FIRST SUNDAY OF LENT
9 MARCH 2025
In
the reading from Deuteronomy, Moses addresses his people who are about to
arrive in the promised land. He tells
them that they have become a nation:
great, strong, and numerous. They
have been formed into this great nation by God who had saved them slavery in
Egypt and led them through the desert to freedom. Mindful of God’s role, he commands them to
give God the firstfruits of the products of the soil in gratitude. Moses knew that they would quickly forget
God’s role and try to find satisfaction in other things. He knew that they would repeat their many failures
to trust God in their forty years in the desert.
Today, Jesus
is led by the Holy Spirit into the desert to be tested, as his ancestors had
been tested. He has just been baptized
and heard his Father’s voice from the heavens identifying him as his beloved
son, in whom he is well pleased. After
fasting for forty days, Jesus is hungry.
The devil sneers at him to test him.
If he is God’s son, he can change stone into bread. Jesus resists the temptation and quotes
Deuteronomy to insist that one does not live on bread alone. Next, the devil tempts him to skip his
mission of dying on a cross to have all power and glory now. Again, Jesus resists the temptation and
quotes Deuteronomy to say that he must worship God alone. Finally, the devil tempts Jesus to throw
himself from the parapet of the temple to see if God would save him. The devil knows Scripture and quotes Psalm 91
to predict that angels will catch him.
Jesus quotes Deuteronomy again to insist that he cannot put his Father
to the test.
In our
forty-day journey through Lent, we face the same temptations that tested Jesus
and his ancestors. Like his ancestors,
we can easily forget that God is the source of all that we have and are.
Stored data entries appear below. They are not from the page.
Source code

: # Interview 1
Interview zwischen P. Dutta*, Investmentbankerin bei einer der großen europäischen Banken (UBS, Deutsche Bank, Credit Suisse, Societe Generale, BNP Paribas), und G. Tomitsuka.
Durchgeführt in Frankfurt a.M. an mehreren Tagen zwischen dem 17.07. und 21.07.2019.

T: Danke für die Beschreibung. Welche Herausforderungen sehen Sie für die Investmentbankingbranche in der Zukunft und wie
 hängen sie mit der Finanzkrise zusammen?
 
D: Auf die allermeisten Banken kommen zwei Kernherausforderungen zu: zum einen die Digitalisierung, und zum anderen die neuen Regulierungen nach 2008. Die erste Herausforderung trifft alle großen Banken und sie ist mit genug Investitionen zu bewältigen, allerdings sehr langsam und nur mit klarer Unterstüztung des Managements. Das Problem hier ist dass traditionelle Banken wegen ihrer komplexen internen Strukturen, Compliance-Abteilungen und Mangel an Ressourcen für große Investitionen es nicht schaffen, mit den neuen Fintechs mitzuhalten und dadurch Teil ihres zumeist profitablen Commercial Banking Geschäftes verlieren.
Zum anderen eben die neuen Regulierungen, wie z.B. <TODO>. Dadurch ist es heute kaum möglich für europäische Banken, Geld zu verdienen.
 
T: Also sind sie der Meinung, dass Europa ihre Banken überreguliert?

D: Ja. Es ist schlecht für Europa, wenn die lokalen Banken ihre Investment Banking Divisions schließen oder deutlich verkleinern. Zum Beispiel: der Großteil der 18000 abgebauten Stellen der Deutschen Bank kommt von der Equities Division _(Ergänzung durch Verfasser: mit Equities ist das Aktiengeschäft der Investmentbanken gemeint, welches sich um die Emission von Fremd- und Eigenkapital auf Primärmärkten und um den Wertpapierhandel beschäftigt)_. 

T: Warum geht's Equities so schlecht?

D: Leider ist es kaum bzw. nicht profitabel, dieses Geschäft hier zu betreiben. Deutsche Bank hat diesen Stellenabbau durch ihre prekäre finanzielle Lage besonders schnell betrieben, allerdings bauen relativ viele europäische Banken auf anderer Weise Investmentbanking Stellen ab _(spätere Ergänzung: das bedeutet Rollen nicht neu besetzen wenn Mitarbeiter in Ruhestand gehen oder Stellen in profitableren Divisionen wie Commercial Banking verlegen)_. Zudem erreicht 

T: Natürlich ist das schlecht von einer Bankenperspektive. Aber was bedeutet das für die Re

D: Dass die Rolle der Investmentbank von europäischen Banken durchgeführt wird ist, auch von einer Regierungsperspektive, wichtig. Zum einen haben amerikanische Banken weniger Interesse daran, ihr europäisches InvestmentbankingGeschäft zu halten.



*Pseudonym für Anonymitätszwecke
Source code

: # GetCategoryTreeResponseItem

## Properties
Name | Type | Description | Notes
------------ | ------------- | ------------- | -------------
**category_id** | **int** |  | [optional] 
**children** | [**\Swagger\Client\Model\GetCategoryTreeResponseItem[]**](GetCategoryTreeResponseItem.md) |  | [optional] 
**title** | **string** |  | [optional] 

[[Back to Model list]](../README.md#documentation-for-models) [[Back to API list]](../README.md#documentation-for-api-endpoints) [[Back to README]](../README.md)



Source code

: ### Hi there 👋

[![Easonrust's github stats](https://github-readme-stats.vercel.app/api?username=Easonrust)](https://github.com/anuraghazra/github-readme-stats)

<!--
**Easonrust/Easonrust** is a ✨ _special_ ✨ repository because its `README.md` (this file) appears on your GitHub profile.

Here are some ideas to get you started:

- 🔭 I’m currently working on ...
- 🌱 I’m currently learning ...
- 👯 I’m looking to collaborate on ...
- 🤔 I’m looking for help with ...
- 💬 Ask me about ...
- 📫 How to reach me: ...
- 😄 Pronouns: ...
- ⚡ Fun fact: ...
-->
The devil tests us with the same three
temptations. Instead of putting all our
trust in God, we are tempted to put our trust in sensual gratification. We fall into gluttony and lust trying to fill
our deepest hungers. The devil wants us
to rely on power and riches instead of trusting in God’s care and
providence. He lies to convince us to yearn
for an ostentatious display of pride and vainglory, instead of being humble
enough to admit God’s power.
The Holy
Spirit has led us into this desert of Lent to help us resist the lies of the
devil. The Lord has given us the tools
of fasting, almsgiving, and prayer as remedies to each temptation. To combat the temptation to see sensual
gratification as the ultimate way to fill our longings, the discipline of
fasting can help us embrace the remedy of self-control. To fight the temptations for power and
riches, the discipline of almsgiving helps us practice detachment from material
things. Almsgiving helps us to avoid
creating fake needs for ourselves and consider the authentic needs of
others. To fight the temptation to be
prideful and full of ourselves, the Lord has given us the remedy of
prayer. We can use Scripture, not as the
devil used it, but as Jesus himself used it, to humble ourselves before God and
rely on his grace.
At Easter,
we will renew the promises made at our baptism to reaffirm our conviction that
Jesus Christ is at the center of our lives, and that we will orient our lives
with that conviction. As a fully human
person, Jesus resisted the temptations of the devil and emerged from the desert
determined to do the will of his Father.
As the eternal Son of God, he won our salvation by dying on the cross
and trusting his Father’s promise that death would not prevail. The Holy Spirit gives us the strength to
recognize the lies of the devil, to embrace the remedies given through the
Lenten disciplines, and to emerge from this desert of Lent at Easter renewed in
our faith and determined to live as beloved sons and daughters of the Father.